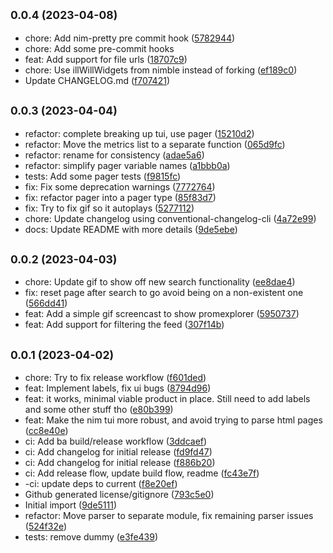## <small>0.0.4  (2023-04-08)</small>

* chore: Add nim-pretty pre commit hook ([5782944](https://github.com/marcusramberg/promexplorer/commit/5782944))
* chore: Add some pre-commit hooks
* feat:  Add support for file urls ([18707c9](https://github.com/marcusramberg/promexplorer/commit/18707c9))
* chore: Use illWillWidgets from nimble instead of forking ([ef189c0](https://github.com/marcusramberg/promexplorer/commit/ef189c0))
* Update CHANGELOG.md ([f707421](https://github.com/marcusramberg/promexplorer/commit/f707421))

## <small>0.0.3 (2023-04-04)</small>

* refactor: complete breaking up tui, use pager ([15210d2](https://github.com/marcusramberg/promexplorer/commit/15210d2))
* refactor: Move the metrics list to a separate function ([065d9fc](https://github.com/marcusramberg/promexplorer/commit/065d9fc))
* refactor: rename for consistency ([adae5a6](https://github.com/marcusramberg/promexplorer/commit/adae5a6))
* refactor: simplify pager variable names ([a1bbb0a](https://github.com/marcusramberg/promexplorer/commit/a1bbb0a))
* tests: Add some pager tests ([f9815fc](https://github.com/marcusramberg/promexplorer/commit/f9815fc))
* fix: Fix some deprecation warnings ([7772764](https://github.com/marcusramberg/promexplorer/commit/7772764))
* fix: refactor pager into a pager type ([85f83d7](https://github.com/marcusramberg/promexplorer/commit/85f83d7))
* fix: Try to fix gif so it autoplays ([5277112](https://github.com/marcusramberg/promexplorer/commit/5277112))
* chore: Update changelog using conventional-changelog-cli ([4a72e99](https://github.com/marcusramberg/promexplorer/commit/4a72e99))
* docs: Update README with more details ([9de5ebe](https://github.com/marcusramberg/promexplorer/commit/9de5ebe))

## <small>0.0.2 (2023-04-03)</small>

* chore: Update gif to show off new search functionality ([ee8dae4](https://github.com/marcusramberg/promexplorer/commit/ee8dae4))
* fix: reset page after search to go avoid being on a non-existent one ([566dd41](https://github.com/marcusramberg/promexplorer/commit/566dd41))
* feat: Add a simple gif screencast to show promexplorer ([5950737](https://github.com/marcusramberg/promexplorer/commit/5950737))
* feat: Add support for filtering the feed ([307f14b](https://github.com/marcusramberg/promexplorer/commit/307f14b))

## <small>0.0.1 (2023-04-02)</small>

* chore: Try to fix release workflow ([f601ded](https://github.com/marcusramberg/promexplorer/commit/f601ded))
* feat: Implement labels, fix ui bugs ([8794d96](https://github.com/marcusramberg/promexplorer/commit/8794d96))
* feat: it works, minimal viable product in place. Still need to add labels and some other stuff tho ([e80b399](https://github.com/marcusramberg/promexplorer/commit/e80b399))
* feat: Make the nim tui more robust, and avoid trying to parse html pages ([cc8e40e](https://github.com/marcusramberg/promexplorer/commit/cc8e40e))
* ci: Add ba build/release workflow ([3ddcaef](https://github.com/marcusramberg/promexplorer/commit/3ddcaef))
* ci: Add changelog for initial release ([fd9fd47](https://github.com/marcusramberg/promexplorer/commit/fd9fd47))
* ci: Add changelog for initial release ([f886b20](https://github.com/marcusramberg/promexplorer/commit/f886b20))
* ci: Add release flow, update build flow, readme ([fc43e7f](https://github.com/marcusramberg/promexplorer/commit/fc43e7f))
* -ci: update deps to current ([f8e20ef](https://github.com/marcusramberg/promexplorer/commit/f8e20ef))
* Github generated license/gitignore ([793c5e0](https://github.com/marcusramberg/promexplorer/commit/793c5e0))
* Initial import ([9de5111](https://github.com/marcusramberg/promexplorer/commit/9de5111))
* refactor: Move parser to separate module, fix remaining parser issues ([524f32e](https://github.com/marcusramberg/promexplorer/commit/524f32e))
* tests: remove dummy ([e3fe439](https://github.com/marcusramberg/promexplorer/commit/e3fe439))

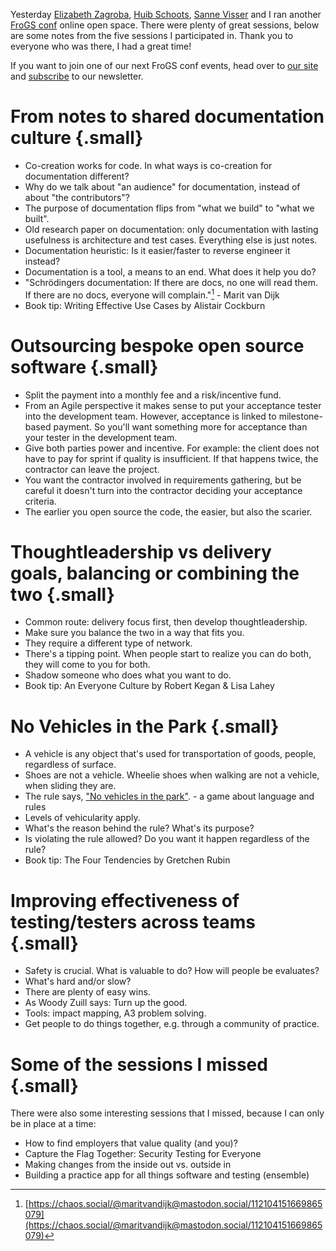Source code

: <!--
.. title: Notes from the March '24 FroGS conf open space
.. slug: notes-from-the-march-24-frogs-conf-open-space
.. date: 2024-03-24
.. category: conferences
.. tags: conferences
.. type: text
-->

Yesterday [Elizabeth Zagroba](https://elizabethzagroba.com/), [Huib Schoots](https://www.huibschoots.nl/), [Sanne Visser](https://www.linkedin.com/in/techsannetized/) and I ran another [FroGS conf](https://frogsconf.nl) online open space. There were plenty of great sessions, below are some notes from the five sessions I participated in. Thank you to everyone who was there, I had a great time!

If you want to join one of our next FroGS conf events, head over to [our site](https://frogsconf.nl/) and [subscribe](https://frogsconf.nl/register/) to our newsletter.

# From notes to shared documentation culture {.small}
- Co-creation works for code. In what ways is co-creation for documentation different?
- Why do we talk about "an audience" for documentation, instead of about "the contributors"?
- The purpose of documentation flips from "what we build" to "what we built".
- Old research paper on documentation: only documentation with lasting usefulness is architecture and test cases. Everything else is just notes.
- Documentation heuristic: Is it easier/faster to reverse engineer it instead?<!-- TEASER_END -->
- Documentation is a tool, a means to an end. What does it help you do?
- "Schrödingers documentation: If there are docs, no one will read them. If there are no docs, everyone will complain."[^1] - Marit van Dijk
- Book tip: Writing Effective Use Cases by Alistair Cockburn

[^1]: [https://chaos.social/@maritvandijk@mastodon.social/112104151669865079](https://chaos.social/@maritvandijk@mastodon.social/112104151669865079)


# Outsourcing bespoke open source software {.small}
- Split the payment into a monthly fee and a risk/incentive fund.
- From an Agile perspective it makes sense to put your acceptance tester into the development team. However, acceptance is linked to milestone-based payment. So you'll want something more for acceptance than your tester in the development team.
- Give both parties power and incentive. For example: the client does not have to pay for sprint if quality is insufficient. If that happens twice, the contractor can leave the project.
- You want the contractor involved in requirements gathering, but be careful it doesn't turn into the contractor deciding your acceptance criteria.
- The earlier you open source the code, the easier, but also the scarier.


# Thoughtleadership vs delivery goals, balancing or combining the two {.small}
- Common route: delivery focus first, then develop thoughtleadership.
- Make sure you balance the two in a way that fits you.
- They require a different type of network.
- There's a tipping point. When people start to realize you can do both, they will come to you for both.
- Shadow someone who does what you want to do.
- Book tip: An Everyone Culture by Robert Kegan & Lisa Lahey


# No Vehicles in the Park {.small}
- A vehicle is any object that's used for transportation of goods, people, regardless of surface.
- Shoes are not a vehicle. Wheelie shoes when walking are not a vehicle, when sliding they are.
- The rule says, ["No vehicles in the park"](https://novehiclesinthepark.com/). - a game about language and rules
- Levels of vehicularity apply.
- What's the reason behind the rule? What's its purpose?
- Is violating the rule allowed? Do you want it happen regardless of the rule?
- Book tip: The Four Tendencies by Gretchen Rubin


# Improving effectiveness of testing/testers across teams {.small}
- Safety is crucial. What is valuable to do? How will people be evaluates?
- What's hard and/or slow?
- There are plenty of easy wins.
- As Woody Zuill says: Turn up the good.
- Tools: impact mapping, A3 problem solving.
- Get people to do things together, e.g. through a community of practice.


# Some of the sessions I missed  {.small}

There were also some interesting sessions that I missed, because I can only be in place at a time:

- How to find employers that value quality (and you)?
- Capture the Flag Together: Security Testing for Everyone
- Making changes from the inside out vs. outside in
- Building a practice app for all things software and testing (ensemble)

○ ○ ○ ○

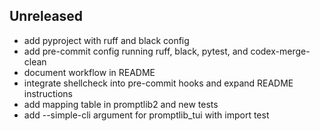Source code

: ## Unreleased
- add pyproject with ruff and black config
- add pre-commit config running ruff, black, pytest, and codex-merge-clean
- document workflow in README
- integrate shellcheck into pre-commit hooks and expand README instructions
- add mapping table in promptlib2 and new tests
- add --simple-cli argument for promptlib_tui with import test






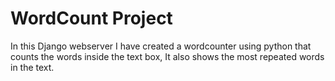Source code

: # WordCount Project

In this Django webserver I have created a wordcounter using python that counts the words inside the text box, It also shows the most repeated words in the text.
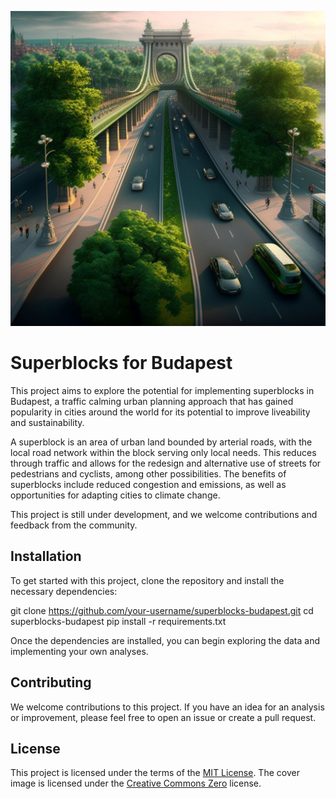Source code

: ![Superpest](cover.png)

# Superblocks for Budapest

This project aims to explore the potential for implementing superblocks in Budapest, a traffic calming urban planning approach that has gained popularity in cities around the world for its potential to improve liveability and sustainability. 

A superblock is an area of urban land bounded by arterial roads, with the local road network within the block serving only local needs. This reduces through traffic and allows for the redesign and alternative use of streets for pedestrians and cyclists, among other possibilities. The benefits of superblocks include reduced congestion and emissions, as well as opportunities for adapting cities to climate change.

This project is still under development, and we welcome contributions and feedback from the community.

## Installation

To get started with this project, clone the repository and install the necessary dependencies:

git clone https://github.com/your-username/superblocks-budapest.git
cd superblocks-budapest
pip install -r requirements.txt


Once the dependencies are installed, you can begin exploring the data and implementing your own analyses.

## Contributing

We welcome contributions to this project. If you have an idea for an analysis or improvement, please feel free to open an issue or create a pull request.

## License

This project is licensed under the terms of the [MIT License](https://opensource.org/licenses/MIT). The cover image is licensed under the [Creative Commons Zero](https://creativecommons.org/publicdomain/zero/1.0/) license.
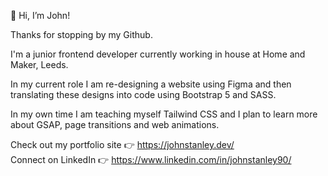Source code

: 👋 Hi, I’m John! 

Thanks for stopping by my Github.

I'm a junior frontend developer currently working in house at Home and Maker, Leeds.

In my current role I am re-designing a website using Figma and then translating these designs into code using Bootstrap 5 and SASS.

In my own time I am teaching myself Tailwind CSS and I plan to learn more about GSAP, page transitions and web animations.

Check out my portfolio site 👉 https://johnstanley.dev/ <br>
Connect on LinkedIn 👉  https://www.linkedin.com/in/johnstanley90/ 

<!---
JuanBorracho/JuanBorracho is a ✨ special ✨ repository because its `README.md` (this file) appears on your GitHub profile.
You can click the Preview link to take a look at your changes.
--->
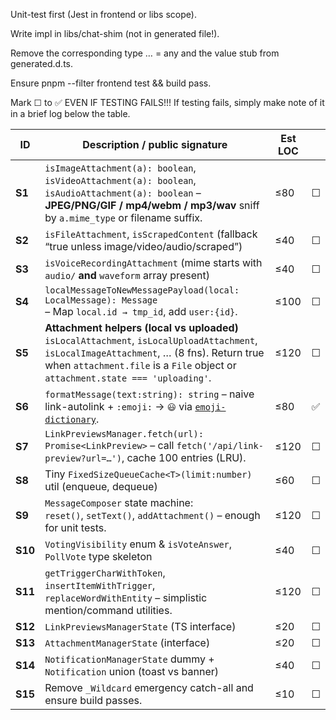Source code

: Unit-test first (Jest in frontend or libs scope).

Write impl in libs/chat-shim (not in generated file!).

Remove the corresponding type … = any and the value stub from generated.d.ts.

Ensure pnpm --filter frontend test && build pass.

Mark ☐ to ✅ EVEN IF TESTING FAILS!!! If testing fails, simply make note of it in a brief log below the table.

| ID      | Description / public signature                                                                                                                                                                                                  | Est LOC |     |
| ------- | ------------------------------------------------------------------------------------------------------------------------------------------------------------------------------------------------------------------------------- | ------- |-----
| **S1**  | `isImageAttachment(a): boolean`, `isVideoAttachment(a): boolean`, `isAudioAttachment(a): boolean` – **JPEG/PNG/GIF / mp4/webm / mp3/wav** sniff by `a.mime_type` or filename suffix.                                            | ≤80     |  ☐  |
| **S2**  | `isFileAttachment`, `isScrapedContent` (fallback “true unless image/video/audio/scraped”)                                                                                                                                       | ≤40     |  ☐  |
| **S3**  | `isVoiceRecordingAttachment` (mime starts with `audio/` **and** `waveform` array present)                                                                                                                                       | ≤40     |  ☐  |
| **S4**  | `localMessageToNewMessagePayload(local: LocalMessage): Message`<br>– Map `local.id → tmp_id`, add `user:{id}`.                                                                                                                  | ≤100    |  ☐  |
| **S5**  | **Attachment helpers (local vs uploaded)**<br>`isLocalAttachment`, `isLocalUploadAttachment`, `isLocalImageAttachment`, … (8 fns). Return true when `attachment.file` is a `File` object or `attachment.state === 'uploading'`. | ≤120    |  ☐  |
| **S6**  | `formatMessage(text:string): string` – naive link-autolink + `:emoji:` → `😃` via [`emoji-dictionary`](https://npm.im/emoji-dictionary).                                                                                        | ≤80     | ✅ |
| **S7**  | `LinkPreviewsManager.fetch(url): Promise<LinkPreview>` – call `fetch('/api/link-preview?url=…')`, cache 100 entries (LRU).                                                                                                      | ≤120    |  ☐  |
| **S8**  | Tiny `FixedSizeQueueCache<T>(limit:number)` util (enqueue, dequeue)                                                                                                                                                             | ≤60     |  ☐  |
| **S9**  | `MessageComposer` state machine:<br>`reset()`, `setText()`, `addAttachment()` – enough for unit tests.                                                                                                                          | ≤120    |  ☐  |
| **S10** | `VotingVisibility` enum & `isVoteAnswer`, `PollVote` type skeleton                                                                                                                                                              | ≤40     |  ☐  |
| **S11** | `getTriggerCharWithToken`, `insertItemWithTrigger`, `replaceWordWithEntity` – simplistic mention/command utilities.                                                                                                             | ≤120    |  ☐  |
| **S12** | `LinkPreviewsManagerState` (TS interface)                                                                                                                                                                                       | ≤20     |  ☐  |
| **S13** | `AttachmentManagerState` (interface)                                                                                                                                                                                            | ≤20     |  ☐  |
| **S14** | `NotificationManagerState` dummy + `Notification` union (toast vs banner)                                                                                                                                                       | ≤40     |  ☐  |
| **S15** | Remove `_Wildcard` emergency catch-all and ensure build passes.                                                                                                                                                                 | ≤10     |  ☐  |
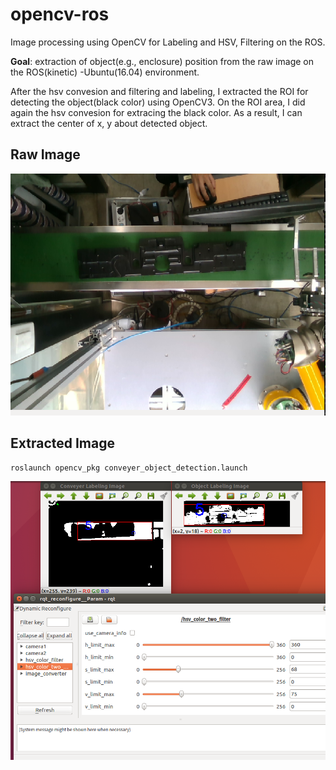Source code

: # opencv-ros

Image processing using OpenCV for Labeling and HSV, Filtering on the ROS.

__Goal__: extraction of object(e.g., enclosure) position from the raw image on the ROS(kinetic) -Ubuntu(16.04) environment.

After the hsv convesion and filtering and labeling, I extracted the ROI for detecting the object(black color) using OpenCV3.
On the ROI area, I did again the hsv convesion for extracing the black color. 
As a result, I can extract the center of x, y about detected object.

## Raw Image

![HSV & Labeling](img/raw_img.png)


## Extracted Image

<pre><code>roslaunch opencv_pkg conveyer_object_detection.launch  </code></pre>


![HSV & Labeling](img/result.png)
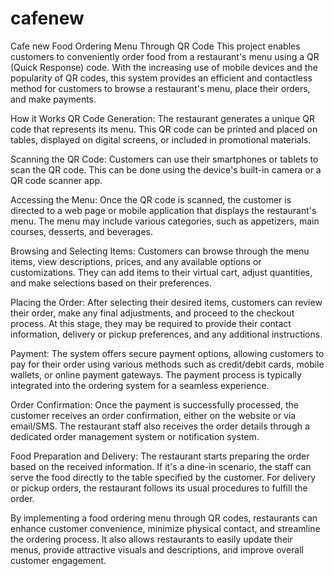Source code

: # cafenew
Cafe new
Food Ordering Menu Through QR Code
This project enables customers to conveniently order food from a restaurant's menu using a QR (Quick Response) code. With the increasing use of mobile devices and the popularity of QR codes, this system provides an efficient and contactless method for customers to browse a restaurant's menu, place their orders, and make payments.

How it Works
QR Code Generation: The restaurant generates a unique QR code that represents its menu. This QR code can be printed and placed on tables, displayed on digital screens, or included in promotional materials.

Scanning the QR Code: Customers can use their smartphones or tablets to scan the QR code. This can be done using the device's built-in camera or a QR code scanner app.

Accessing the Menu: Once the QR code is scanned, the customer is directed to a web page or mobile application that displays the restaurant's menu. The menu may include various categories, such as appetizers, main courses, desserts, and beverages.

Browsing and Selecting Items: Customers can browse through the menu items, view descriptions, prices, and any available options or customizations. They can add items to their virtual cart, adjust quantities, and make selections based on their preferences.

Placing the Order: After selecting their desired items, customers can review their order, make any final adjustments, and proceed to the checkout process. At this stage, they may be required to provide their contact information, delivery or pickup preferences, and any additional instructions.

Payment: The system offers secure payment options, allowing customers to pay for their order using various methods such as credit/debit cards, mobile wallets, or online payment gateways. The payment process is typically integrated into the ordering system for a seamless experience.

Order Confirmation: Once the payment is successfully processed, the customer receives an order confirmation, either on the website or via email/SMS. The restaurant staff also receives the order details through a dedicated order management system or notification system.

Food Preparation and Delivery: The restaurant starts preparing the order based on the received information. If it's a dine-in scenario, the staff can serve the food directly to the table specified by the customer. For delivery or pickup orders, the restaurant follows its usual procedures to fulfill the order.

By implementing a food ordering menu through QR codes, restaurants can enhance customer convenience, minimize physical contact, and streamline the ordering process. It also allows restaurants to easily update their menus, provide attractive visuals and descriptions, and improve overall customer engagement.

○ ○ ○ ○

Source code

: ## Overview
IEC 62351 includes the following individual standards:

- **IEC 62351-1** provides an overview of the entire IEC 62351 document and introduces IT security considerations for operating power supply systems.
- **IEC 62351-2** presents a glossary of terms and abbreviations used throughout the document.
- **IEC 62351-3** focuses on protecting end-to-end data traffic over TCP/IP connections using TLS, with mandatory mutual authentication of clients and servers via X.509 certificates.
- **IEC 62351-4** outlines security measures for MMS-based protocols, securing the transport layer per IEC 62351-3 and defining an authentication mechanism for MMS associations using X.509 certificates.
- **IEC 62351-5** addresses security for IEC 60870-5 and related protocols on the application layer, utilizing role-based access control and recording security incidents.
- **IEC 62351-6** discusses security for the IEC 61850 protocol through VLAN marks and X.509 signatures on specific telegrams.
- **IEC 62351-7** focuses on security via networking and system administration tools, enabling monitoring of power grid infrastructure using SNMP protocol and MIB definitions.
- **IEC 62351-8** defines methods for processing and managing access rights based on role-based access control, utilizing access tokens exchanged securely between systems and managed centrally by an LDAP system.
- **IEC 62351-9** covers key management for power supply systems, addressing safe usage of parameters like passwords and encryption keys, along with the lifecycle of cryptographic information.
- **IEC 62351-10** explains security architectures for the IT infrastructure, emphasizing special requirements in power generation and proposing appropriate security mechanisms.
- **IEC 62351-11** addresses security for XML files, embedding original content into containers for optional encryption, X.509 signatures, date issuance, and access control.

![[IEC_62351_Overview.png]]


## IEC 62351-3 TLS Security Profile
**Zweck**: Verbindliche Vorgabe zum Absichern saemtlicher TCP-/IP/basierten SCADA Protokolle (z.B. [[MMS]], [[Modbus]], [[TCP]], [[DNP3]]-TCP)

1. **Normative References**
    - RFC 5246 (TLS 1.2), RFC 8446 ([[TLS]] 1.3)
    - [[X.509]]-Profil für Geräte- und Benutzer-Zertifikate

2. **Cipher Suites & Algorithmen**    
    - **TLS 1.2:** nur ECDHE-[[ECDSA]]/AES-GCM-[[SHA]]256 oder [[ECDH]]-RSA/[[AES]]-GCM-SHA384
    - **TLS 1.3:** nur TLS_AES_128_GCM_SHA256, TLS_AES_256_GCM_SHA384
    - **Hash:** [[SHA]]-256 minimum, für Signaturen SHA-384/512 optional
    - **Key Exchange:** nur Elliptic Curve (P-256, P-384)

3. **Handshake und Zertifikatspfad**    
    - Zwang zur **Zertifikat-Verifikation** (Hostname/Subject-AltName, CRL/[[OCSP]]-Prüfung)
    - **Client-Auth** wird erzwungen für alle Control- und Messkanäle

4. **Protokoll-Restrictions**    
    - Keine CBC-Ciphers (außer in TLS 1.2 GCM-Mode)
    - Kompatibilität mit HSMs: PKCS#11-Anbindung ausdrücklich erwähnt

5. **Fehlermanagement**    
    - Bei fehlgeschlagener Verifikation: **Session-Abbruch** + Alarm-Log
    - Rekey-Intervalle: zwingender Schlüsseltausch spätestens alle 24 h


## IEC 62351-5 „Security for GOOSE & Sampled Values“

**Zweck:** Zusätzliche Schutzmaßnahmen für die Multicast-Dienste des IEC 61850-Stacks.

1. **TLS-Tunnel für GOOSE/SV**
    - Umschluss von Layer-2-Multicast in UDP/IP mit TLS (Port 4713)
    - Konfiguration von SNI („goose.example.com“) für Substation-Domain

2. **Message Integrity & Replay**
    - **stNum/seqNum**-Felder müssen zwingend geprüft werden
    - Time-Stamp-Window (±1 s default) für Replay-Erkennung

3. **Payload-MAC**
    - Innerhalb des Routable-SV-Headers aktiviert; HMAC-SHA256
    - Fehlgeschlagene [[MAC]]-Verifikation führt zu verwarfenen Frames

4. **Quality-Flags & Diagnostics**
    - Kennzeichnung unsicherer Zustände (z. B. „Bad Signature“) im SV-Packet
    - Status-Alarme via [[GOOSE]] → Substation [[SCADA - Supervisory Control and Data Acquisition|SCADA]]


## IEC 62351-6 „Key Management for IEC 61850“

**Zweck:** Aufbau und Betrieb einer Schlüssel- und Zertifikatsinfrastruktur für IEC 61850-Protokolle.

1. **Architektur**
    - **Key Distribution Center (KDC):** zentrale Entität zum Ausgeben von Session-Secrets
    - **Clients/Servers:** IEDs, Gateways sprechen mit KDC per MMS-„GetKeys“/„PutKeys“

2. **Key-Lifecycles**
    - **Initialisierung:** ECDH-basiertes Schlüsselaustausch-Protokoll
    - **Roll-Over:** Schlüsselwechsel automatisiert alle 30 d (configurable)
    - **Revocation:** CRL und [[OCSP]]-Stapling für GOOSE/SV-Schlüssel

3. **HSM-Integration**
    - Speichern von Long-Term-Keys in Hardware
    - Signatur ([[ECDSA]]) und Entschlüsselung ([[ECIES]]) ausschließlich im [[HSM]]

○ ○ ○ ○

Among the lines above, find those with the string "community" and copy them.

Task result:
- Get people to do things together, e.g. through a community of practice.
This project is still under development, and we welcome contributions and feedback from the community.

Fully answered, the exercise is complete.